“You can’t lie to the young. You must not bullshit the young. It’s an absolute principle. These people were asking me questions, ‘Seriously what should I do with my life? Should I commit to socialism or not?’ I reviewed it. Is there now an international working class movement linked at the point of production, internationalist that could replace capitalism as was once thought possible. No. There isn’t. Is it in long term decline that idea? Yes. Is it coming back? I don’t think so. Is there an ideology at least, without anchorage in a material class movement, that could at least say it was a critique of capitalism that could transcend it? Not known to me, no. And one’s I’ve seen on offer, not very persuasive. At that point it seemed meaningless to go on calling myself a socialist.” -C. Hitchens
It’s interesting he stopped being a Socialist, although he doesn’t say much about it, and if something made him decide that doesn’t work. He pussy-footed about it, saying it’s not politically viable to join a Socialist movement now, rather than saying he changed his mind and doesn’t work. (And of course he asserted that Marxism still made valid observations, which is why he used to call himself a Marxist even if he wasn’t a socialist-whatever that means.)

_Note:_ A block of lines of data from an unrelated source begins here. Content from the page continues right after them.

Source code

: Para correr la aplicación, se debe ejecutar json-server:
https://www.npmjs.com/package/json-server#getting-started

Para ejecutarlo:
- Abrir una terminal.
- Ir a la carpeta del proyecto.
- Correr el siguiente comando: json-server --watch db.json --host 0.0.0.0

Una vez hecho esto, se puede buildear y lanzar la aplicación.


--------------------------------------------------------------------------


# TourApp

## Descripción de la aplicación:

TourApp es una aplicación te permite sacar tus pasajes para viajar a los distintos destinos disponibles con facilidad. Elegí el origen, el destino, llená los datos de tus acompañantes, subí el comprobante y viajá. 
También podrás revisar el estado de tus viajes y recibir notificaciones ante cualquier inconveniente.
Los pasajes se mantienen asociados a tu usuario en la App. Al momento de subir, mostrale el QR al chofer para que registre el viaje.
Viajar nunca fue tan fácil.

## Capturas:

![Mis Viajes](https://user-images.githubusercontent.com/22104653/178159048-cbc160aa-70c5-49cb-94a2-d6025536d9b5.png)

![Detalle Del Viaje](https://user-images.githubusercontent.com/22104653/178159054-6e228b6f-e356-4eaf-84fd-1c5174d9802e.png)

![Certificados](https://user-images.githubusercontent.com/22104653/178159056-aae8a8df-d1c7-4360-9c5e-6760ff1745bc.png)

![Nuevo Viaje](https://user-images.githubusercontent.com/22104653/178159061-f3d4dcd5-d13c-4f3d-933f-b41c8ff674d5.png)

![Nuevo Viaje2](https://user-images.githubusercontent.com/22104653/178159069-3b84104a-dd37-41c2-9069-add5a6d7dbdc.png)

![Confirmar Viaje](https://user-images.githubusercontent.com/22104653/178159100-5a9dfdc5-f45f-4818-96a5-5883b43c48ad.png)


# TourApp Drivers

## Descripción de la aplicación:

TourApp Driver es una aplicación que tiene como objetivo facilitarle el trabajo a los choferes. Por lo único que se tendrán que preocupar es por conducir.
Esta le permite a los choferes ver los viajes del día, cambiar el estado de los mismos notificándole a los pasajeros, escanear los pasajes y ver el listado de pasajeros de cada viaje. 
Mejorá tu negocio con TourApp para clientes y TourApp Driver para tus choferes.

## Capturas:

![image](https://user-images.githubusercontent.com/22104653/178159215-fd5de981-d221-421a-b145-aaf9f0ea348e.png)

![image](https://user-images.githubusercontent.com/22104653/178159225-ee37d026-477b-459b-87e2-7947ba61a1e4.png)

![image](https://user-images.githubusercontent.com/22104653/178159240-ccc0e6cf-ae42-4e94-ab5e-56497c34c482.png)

Sadly he’s dead, so his political meandering has come to an end – how interesting that he has continually tracked right after starting to the left in the sixties, becoming allied with the Neoconservatives on several issues like the invasion of Iraq. When I age, I’ll be a conservative too, as my mind calcifies, I become resistant to change and cut off and immune to new information. No matter how liberal you are in your youth, usually the world becomes more progressive and catches up, and if you aren’t competing to stay more liberal than the rest, you will wind up as part of another new conservative hegemony if you die of old age while feeling “future shock”.